Stored items from a collection:
━━━━━━━━━━

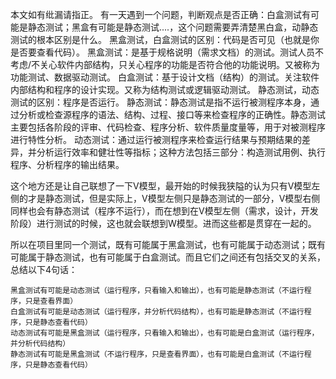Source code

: 
本文如有纰漏请指正。
有一天遇到一个问题，判断观点是否正确：白盒测试有可能是静态测试；黑盒有可能是静态测试....，这个问题需要弄清楚黑白盒，动静态测试的根本区别是什么。
黑盒测试，白盒测试的区别：代码是否可见（也就是你是否要查看代码）。
黑盒测试：是基于规格说明（需求文档）的测试。测试人员不考虑/不关心软件内部结构，只关心程序的功能是否符合他的功能说明。又被称为功能测试、数据驱动测试。
白盒测试：基于设计文档（结构）的测试。关注软件内部结构和程序的设计实现。又称为结构测试或逻辑驱动测试。
静态测试，动态测试的区别：程序是否运行。
静态测试：静态测试是指不运行被测程序本身，通过分析或检查源程序的语法、结构、过程、接口等来检查程序的正确性。静态测试主要包括各阶段的评审、代码检查、程序分析、软件质量度量等，用于对被测程序进行特性分析。
动态测试：通过运行被测程序来检查运行结果与预期结果的差异，并分析运行效率和健壮性等指标；这种方法包括三部分：构造测试用例、执行程序、分析程序的输出结果。

这个地方还是让自己联想了一下V模型，最开始的时候我狭隘的认为只有V模型左侧的才是静态测试，但是实际上，V模型左侧只是静态测试的一部分，V模型右侧同样也会有静态测试（程序不运行），而在想到在V模型左侧（需求，设计，开发阶段）进行测试的时候，这也就会联想到W模型。进而这些都是贯穿在一起的。

所以在项目里同一个测试，既有可能属于黑盒测试，也有可能属于动态测试；既有可能属于静态测试，也有可能属于白盒测试。而且它们之间还有包括交叉的关系，总结以下4句话：

    黑盒测试有可能是动态测试（运行程序，只看输入和输出），也有可能是静态测试（不运行程序，只是查看界面）
    白盒测试有可能是动态测试（运行程序，并分析代码结构），也有可能是静态测试（不运行程序，只是静态查看代码）
    动态测试有可能是黑盒测试（运行程序，只看输入和输出），也有可能是白盒测试（运行程序，并分析代码结构）
    静态测试有可能是黑盒测试（不运行程序，只是查看界面），也有可能是白盒测试（不运行程序，只是静态查看代码）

━━━━━━━━━━

TASK TO CARRY OUT: Give back every entry in full, exactly as written, with no picture included.

WORKED SOLUTION:
Source code

: 
本文如有纰漏请指正。
有一天遇到一个问题，判断观点是否正确：白盒测试有可能是静态测试；黑盒有可能是静态测试....，这个问题需要弄清楚黑白盒，动静态测试的根本区别是什么。
黑盒测试，白盒测试的区别：代码是否可见（也就是你是否要查看代码）。
黑盒测试：是基于规格说明（需求文档）的测试。测试人员不考虑/不关心软件内部结构，只关心程序的功能是否符合他的功能说明。又被称为功能测试、数据驱动测试。
白盒测试：基于设计文档（结构）的测试。关注软件内部结构和程序的设计实现。又称为结构测试或逻辑驱动测试。
静态测试，动态测试的区别：程序是否运行。
静态测试：静态测试是指不运行被测程序本身，通过分析或检查源程序的语法、结构、过程、接口等来检查程序的正确性。静态测试主要包括各阶段的评审、代码检查、程序分析、软件质量度量等，用于对被测程序进行特性分析。
动态测试：通过运行被测程序来检查运行结果与预期结果的差异，并分析运行效率和健壮性等指标；这种方法包括三部分：构造测试用例、执行程序、分析程序的输出结果。

这个地方还是让自己联想了一下V模型，最开始的时候我狭隘的认为只有V模型左侧的才是静态测试，但是实际上，V模型左侧只是静态测试的一部分，V模型右侧同样也会有静态测试（程序不运行），而在想到在V模型左侧（需求，设计，开发阶段）进行测试的时候，这也就会联想到W模型。进而这些都是贯穿在一起的。

所以在项目里同一个测试，既有可能属于黑盒测试，也有可能属于动态测试；既有可能属于静态测试，也有可能属于白盒测试。而且它们之间还有包括交叉的关系，总结以下4句话：

    黑盒测试有可能是动态测试（运行程序，只看输入和输出），也有可能是静态测试（不运行程序，只是查看界面）
    白盒测试有可能是动态测试（运行程序，并分析代码结构），也有可能是静态测试（不运行程序，只是静态查看代码）
    动态测试有可能是黑盒测试（运行程序，只看输入和输出），也有可能是白盒测试（运行程序，并分析代码结构）
    静态测试有可能是黑盒测试（不运行程序，只是查看界面），也有可能是白盒测试（不运行程序，只是静态查看代码）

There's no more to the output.